Nach einer Reihe von Working Papers, Sammelbänden und Übersetzungen legt das Centrum für Antisemitismus- und Rassismusstudien (CARS) an der Katholischen Hochschule Aachen die erste Monografie vor, verfasst von seinem Leiter Stephan Grigat. Es handelt sich um eine Sammlung von Interviews und teils überarbeiteten, teils unveröffentlichten Aufsätzen Grigats, die sich auf israelbezogenen Antisemitismus fokussieren. Gerade weil das größte Massaker an Jüdinnen und Juden seit der Shoah am 7. Oktober 2023 in Israel und von dezidiert antisemitischen Organisationen verübt wurde, ist dieser Fokus gerechtfertigt.
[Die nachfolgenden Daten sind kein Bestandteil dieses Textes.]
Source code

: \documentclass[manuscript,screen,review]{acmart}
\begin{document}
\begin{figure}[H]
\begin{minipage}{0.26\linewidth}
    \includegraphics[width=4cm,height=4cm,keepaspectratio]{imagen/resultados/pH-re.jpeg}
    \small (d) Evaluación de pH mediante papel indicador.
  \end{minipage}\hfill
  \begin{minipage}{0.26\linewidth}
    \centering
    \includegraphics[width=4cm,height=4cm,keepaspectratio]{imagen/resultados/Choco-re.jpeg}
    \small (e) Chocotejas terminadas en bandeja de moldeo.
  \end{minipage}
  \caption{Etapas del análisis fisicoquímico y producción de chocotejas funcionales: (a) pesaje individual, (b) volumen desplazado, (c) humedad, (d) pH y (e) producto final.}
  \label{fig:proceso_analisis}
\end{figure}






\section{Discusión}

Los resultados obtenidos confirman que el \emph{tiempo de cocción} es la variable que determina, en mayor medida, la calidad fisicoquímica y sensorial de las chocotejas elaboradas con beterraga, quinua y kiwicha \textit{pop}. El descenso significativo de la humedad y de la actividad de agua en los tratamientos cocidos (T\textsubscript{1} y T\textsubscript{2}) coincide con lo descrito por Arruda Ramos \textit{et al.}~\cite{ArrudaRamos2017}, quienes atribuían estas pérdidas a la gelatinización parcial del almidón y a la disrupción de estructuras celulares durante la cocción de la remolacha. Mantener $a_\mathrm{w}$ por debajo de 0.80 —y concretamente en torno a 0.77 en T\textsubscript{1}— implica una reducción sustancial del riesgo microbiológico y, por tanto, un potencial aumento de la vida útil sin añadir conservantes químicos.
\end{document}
Besondere Aktualität hat der Aufsatz über die Bedrohung Israels durch den Iran, da zum Abfassungszeitpunkt dieser Rezension (Juni 2025) gerade die Waffenruhe nach dem Krieg zwischen beiden Staaten in Kraft getreten ist. Fundiert und überzeugend skizziert Grigat den antisemitischen Charakter des iranischen Regimes, das neben traditionell islamischen antijudaistischen Motiven auch Pamphlete wie die "Protokolle der Weisen von Zion" verbreitet, die Shoah systematisch leugnet und offen mit der Vernichtung Israels droht. Diese Motive greifen auch ineinander: So dient die Holocaustleugnung keiner Schuldabwehr wie in Deutschland, sondern einer Delegitimierung Israels als Zufluchtsort überlebender Jüdinnen und Juden. Zur Vernichtung des jüdischen Staates verfolgt(e) das Regime die Produktion nuklearer Waffen und die Errichtung eines "Rings of Fire" (99) aus Terrororganisationen in der unmittelbaren Nachbarschaft Israels. "Diese Konstellation gebietet es, das iranische Regime [...] ins Zentrum einer aktuellen Kritik des Antisemitismus zu rücken" (101), wie Grigat nachvollziehbar resümiert.
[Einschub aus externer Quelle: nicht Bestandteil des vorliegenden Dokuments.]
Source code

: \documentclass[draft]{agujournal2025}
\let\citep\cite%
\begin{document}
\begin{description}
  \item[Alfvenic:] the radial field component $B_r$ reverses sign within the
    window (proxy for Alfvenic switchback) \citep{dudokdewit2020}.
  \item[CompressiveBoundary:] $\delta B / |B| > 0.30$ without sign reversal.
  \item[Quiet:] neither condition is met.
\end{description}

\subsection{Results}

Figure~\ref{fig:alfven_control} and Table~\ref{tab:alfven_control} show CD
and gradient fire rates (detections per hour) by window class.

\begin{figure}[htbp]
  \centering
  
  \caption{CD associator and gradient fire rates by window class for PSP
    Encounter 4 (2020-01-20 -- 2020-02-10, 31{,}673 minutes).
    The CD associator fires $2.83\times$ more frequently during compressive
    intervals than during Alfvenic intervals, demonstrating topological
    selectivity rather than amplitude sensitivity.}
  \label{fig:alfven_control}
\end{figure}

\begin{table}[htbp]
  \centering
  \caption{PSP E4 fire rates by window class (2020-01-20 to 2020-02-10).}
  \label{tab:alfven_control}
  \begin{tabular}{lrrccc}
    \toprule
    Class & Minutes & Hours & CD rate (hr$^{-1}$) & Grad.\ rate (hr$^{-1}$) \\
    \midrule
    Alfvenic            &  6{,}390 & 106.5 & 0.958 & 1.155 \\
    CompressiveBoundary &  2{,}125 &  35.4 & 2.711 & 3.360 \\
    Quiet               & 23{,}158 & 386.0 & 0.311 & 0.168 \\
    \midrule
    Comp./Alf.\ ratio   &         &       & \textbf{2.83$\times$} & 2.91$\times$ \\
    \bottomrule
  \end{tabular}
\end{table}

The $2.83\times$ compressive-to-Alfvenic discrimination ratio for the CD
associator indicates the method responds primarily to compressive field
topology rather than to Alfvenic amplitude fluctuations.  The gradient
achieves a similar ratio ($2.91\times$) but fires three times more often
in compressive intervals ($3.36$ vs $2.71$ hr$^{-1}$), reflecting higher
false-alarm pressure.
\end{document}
Andere Artikel widmen sich stärker historischen Aspekten. So wird die Vertreibung der Jüdinnen und Juden aus den arabischen Ländern vor und nach der Staatsgründung Israels 1948 infolge von Pogromen, Diskriminierungen und materieller Not thematisiert. Die meisten der 850.000 Vertriebenen und Flüchtlinge fanden Aufnahme in Israel. Verglichen mit der "Nakba", der Vertreibung von rund 700.000 Palästinenserinnen und Palästinensern während des israelischen Unabhängigkeitskrieges 1948/49, bleibt dieser Sachverhalt in der Debatte um den Nahostkonflikt erstaunlich unterbeleuchtet. Ein weiterer Beitrag widmet sich der Geschichte dieses Konflikts von der Gründung Israels bis in die jüngere Zeit in Anlehnung an die Studien des israelischen Historikers Benny Morris. Hier gelingt eine differenzierte Darstellung des Nahostkonflikts, die das Leid auf palästinensischer Seite anerkennt, was nicht in Widerspruch zur dezidiert prozionistischen Stoßrichtung steht.
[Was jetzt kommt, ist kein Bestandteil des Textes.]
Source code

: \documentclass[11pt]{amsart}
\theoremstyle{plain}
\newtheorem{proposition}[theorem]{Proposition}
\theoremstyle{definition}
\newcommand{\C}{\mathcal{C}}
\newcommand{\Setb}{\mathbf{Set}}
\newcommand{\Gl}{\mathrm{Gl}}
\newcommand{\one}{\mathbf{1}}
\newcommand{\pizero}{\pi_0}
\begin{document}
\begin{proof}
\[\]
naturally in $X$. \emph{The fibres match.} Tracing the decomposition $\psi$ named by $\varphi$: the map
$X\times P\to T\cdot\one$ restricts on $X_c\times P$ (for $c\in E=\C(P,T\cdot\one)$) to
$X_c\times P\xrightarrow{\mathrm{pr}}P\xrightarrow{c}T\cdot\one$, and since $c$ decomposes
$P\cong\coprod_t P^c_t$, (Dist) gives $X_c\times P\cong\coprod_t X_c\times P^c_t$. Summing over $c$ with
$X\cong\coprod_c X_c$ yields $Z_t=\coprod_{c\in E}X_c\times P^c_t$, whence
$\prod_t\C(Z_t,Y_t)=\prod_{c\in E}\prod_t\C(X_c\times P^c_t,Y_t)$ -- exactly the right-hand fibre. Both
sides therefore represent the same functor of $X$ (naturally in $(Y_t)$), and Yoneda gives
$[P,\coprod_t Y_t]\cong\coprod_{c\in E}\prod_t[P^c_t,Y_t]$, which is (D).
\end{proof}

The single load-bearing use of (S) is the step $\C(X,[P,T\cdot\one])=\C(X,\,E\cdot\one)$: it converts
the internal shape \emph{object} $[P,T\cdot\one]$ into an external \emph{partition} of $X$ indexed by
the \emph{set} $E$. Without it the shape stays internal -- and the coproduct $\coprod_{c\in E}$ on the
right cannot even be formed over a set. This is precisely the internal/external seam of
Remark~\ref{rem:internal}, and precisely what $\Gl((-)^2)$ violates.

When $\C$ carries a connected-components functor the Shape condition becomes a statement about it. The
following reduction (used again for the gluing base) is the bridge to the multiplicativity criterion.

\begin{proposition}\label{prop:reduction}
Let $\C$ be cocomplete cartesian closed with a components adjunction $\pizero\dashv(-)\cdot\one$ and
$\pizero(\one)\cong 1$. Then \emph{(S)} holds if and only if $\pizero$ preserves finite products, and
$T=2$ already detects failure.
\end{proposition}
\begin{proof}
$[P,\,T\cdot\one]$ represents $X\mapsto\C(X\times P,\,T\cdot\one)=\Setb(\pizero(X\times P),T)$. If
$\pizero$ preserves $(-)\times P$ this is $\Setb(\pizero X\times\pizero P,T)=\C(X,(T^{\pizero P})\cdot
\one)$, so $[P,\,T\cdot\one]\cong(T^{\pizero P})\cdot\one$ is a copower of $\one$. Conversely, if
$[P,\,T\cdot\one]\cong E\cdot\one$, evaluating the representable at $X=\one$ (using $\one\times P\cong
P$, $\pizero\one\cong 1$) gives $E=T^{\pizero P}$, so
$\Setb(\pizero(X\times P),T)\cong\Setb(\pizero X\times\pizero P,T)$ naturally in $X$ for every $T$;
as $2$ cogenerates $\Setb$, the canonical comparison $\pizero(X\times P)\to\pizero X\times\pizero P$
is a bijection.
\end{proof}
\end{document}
Oberflächlich und teilweise fehlerhaft bleibt demgegenüber der Abriss über den religiösen Antijudaismus. Auf wenigen Seiten wird in einer Tour de Force eine lineare Entwicklung von den Evangelien über Ritualmordlegenden, Martin Luther bis zur völkischen Bewegung präsentiert. Brüche und Trends fallen unter dem Tisch. Das führt dann zu Fehlurteilen wie folgendem: "Ende des 19. Jahrhunderts gleichen sich die besonders radikalen Fraktionen des christlichen Antijudaismus immer mehr dem rassistischen Antisemitismus an oder übernehmen ihn im Extremfall vollends." (53) Tatsächlich entfaltete sich in der Kaiserzeit ein dezidiert christlicher Antisemitismus im katholischen Milieu, der sich wohlfeil von völkischen Erscheinungsformen abgrenzte. Gerade eine Darstellung der Vielschichtigkeit des christlichen und des vormodernen Antisemitismus hilft, die historische Dynamik des Antisemitismus besser zu verstehen. Das ist notwendig, um aktuelle Erscheinungsformen wie den israelbezogenen Antisemitismus begreiflich zu machen, der auch deshalb von vielen nicht erfasst wird, weil sie Antisemitismus auf den Nationalsozialismus reduzieren. Zudem unterliegt Grigat dem Irrtum, das rassistische Werk Arthur de Gobineaus zu einer Reihe antisemitischer Publikationen aus dem 19. Jahrhundert zu zählen, obwohl es Jüdinnen und Juden zur sogenannten 'weißen Rasse' zählt und erst in der Rezeption antisemitisch interpretiert wurde.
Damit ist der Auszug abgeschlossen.